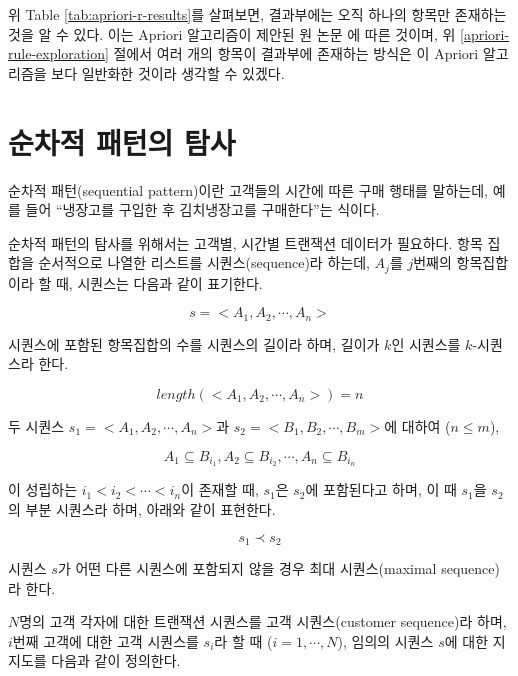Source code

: \documentclass[]{book}
\begin{document}
위 Table \ref{tab:apriori-r-results}를 살펴보면, 결과부에는 오직 하나의 항목만 존재하는 것을 알 수 있다. 이는 Apriori 알고리즘이 제안된 원 논문 \citep{agrawal1993mining}에 따른 것이며, 위 \ref{apriori-rule-exploration} 절에서 여러 개의 항목이 결과부에 존재하는 방식은 이 Apriori 알고리즘을 보다 일반화한 것이라 생각할 수 있겠다.

\hypertarget{association-sequential-pattern}{%
\section{순차적 패턴의 탐사}\label{association-sequential-pattern}}

순차적 패턴(sequential pattern)이란 고객들의 시간에 따른 구매 행태를 말하는데, 예를 들어 ``냉장고를 구입한 후 김치냉장고를 구매한다''는 식이다.

순차적 패턴의 탐사를 위해서는 고객별, 시간별 트랜잭션 데이터가 필요하다. 항목 집합을 순서적으로 나열한 리스트를 시퀀스(sequence)라 하는데, \(A_j\)를 \(j\)번째의 항목집합이라 할 때, 시퀀스는 다음과 같이 표기한다.

\begin{equation*}
s = < A_1, A_2, \cdots, A_n >
\end{equation*}

시퀀스에 포함된 항목집합의 수를 시퀀스의 길이라 하며, 길이가 \(k\)인 시퀀스를 \(k\)-시퀀스라 한다.

\begin{equation*}
length(< A_1, A_2, \cdots, A_n >) = n
\end{equation*}

두 시퀀스 \(s_1 = < A_1, A_2, \cdots, A_n >\)과 \(s_2 = < B_1, B_2, \cdots, B_m >\)에 대하여 (\(n \leq m\)),

\begin{equation*}
A_1 \subseteq B_{i_1}, A_2 \subseteq B_{i_2}, \cdots,  A_n \subseteq B_{i_n}
\end{equation*}

이 성립하는 \(i_1 < i_2 < \cdots < i_n\)이 존재할 때, \(s_1\)은 \(s_2\)에 포함된다고 하며, 이 때 \(s_1\)을 \(s_2\)의 부분 시퀀스라 하며, 아래와 같이 표현한다.

\begin{equation*}
s_1 \prec s_2
\end{equation*}

시퀀스 \(s\)가 어떤 다른 시퀀스에 포함되지 않을 경우 최대 시퀀스(maximal sequence)라 한다.

\(N\)명의 고객 각자에 대한 트랜잭션 시퀀스를 고객 시퀀스(customer sequence)라 하며, \(i\)번째 고객에 대한 고객 시퀀스를 \(s_i\)라 할 때 (\(i = 1, \cdots, N\)), 임의의 시퀀스 \(s\)에 대한 지지도를 다음과 같이 정의한다.
\end{document}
★ ★ ★ ★ ★ ★ ★
**Aim of the exercise:** Leave images out of the retyped records; keep all else exact.

**Response for this exercise:**
Source code

: \documentclass[]{book}
\begin{document}
위 Table \ref{tab:apriori-r-results}를 살펴보면, 결과부에는 오직 하나의 항목만 존재하는 것을 알 수 있다. 이는 Apriori 알고리즘이 제안된 원 논문 \citep{agrawal1993mining}에 따른 것이며, 위 \ref{apriori-rule-exploration} 절에서 여러 개의 항목이 결과부에 존재하는 방식은 이 Apriori 알고리즘을 보다 일반화한 것이라 생각할 수 있겠다.

\hypertarget{association-sequential-pattern}{%
\section{순차적 패턴의 탐사}\label{association-sequential-pattern}}

순차적 패턴(sequential pattern)이란 고객들의 시간에 따른 구매 행태를 말하는데, 예를 들어 ``냉장고를 구입한 후 김치냉장고를 구매한다''는 식이다.

순차적 패턴의 탐사를 위해서는 고객별, 시간별 트랜잭션 데이터가 필요하다. 항목 집합을 순서적으로 나열한 리스트를 시퀀스(sequence)라 하는데, \(A_j\)를 \(j\)번째의 항목집합이라 할 때, 시퀀스는 다음과 같이 표기한다.

\begin{equation*}
s = < A_1, A_2, \cdots, A_n >
\end{equation*}

시퀀스에 포함된 항목집합의 수를 시퀀스의 길이라 하며, 길이가 \(k\)인 시퀀스를 \(k\)-시퀀스라 한다.

\begin{equation*}
length(< A_1, A_2, \cdots, A_n >) = n
\end{equation*}

두 시퀀스 \(s_1 = < A_1, A_2, \cdots, A_n >\)과 \(s_2 = < B_1, B_2, \cdots, B_m >\)에 대하여 (\(n \leq m\)),

\begin{equation*}
A_1 \subseteq B_{i_1}, A_2 \subseteq B_{i_2}, \cdots,  A_n \subseteq B_{i_n}
\end{equation*}

이 성립하는 \(i_1 < i_2 < \cdots < i_n\)이 존재할 때, \(s_1\)은 \(s_2\)에 포함된다고 하며, 이 때 \(s_1\)을 \(s_2\)의 부분 시퀀스라 하며, 아래와 같이 표현한다.

\begin{equation*}
s_1 \prec s_2
\end{equation*}

시퀀스 \(s\)가 어떤 다른 시퀀스에 포함되지 않을 경우 최대 시퀀스(maximal sequence)라 한다.

\(N\)명의 고객 각자에 대한 트랜잭션 시퀀스를 고객 시퀀스(customer sequence)라 하며, \(i\)번째 고객에 대한 고객 시퀀스를 \(s_i\)라 할 때 (\(i = 1, \cdots, N\)), 임의의 시퀀스 \(s\)에 대한 지지도를 다음과 같이 정의한다.
\end{document}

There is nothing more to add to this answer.